------ Provided material ------

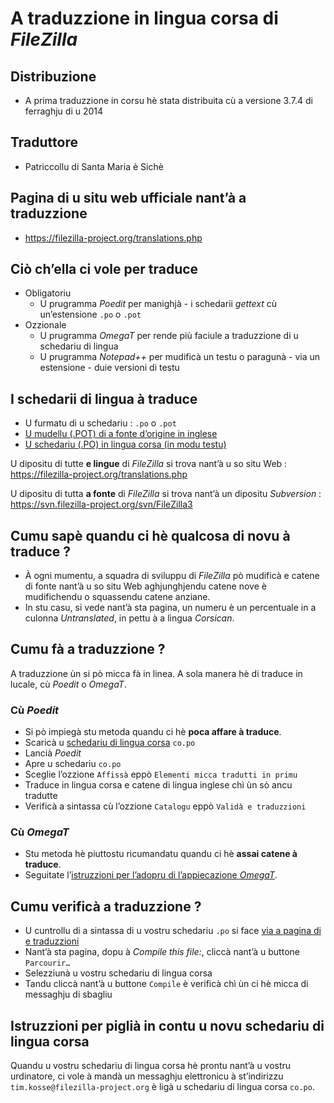# A traduzzione in lingua corsa di _FileZilla_

## Distribuzione

- A prima traduzzione in corsu hè stata distribuita cù a versione 3.7.4 di ferraghju di u 2014

## Traduttore
- Patriccollu di Santa Maria è Sichè

## Pagina di u situ web ufficiale nant’à a traduzzione
- https://filezilla-project.org/translations.php

## Ciò ch’ella ci vole per traduce

- Obligatoriu
  - U prugramma _Poedit_ per manighjà - i schedarii _gettext_ cù un’estensione `.po` o `.pot`
- Ozzionale
  - U prugramma _OmegaT_ per rende più faciule a traduzzione di u schedariu di lingua
  - U prugramma _Notepad++_ per mudificà un testu o paragunà - via un estensione - duie versioni di testu

## I schedarii di lingua à traduce

- U furmatu di u schedariu : `.po` o `.pot`
- [U mudellu (.POT) di a fonte d’origine in inglese](https://filezilla-project.org/locales/filezilla.pot)
- [U schedariu (.PO) in lingua corsa (in modu testu)](https://filezilla-project.org/locales/co.po)

U dipositu di tutte __e lingue__ di _FileZilla_ si trova nant’à u so situ Web :  
   https://filezilla-project.org/translations.php

U dipositu di tutta __a fonte__ di _FileZilla_ si trova nant’à un dipositu _Subversion_ :  
   https://svn.filezilla-project.org/svn/FileZilla3

## Cumu sapè quandu ci hè qualcosa di novu à traduce ?

- À ogni mumentu, a squadra di sviluppu di _FileZilla_ pò mudificà e catene di fonte nant’à u so situ Web aghjunghjendu catene nove è mudifichendu o squassendu catene anziane.
- In stu casu, si vede nant’à sta pagina, un numeru è un percentuale in a culonna _Untranslated_, in pettu à a lingua _Corsican_.

## Cumu fà a traduzzione ?

A traduzzione ùn si pò micca fà in linea. A sola manera hè di traduce in lucale, cù _Poedit_ o _OmegaT_.

### Cù _Poedit_
- Si pò impiegà stu metoda quandu ci hè __poca affare à traduce__.
- Scaricà u [schedariu di lingua corsa](https://filezilla-project.org/locales/co.po) `co.po`
- Lancià _Poedit_
- Apre u schedariu `co.po`
- Sceglie l’ozzione `Affissà` eppò `Elementi micca tradutti in primu`
- Traduce in lingua corsa e catene di lingua inglese chì ùn sò ancu tradutte
- Verificà a sintassa cù l’ozzione `Catalogu` eppò `Validà e traduzzioni`

### Cù _OmegaT_
- Stu metoda hè piuttostu ricumandatu quandu ci hè __assai catene à traduce__.
- Seguitate l’[istruzzioni per l’adopru di l’appiecazione _OmegaT_](OmegaT.md).

## Cumu verificà a traduzzione ?

- U cuntrollu di a sintassa di u vostru schedariu `.po` si face [via a pagina di e traduzzioni](https://filezilla-project.org/translations.php)
- Nant’à sta pagina, dopu à _Compile this file:_, cliccà nant’à u buttone `Parcourir…`
- Selezziunà u vostru schedariu di lingua corsa
- Tandu cliccà nant’à u buttone `Compile` è verificà chì ùn ci hè micca di messaghju di sbagliu

## Istruzzioni per piglià in contu u novu schedariu di lingua corsa

Quandu u vostru schedariu di lingua corsa hè prontu nant’à u vostru urdinatore, ci vole à mandà un messaghju elettronicu à st’indirizzu `tim.kosse@filezilla-project.org` è ligà u schedariu di lingua corsa `co.po`.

------

Exercise description: From the records above, reproduce exactly the lines from the one with "## Pagina di" to the one with "- Sceglie l’ozzione", both included, and no others.

Your response:
## Pagina di u situ web ufficiale nant’à a traduzzione
- https://filezilla-project.org/translations.php

## Ciò ch’ella ci vole per traduce

- Obligatoriu
  - U prugramma _Poedit_ per manighjà - i schedarii _gettext_ cù un’estensione `.po` o `.pot`
- Ozzionale
  - U prugramma _OmegaT_ per rende più faciule a traduzzione di u schedariu di lingua
  - U prugramma _Notepad++_ per mudificà un testu o paragunà - via un estensione - duie versioni di testu

## I schedarii di lingua à traduce

- U furmatu di u schedariu : `.po` o `.pot`
- [U mudellu (.POT) di a fonte d’origine in inglese](https://filezilla-project.org/locales/filezilla.pot)
- [U schedariu (.PO) in lingua corsa (in modu testu)](https://filezilla-project.org/locales/co.po)

U dipositu di tutte __e lingue__ di _FileZilla_ si trova nant’à u so situ Web :  
   https://filezilla-project.org/translations.php

U dipositu di tutta __a fonte__ di _FileZilla_ si trova nant’à un dipositu _Subversion_ :  
   https://svn.filezilla-project.org/svn/FileZilla3

## Cumu sapè quandu ci hè qualcosa di novu à traduce ?

- À ogni mumentu, a squadra di sviluppu di _FileZilla_ pò mudificà e catene di fonte nant’à u so situ Web aghjunghjendu catene nove è mudifichendu o squassendu catene anziane.
- In stu casu, si vede nant’à sta pagina, un numeru è un percentuale in a culonna _Untranslated_, in pettu à a lingua _Corsican_.

## Cumu fà a traduzzione ?

A traduzzione ùn si pò micca fà in linea. A sola manera hè di traduce in lucale, cù _Poedit_ o _OmegaT_.

### Cù _Poedit_
- Si pò impiegà stu metoda quandu ci hè __poca affare à traduce__.
- Scaricà u [schedariu di lingua corsa](https://filezilla-project.org/locales/co.po) `co.po`
- Lancià _Poedit_
- Apre u schedariu `co.po`
- Sceglie l’ozzione `Affissà` eppò `Elementi micca tradutti in primu`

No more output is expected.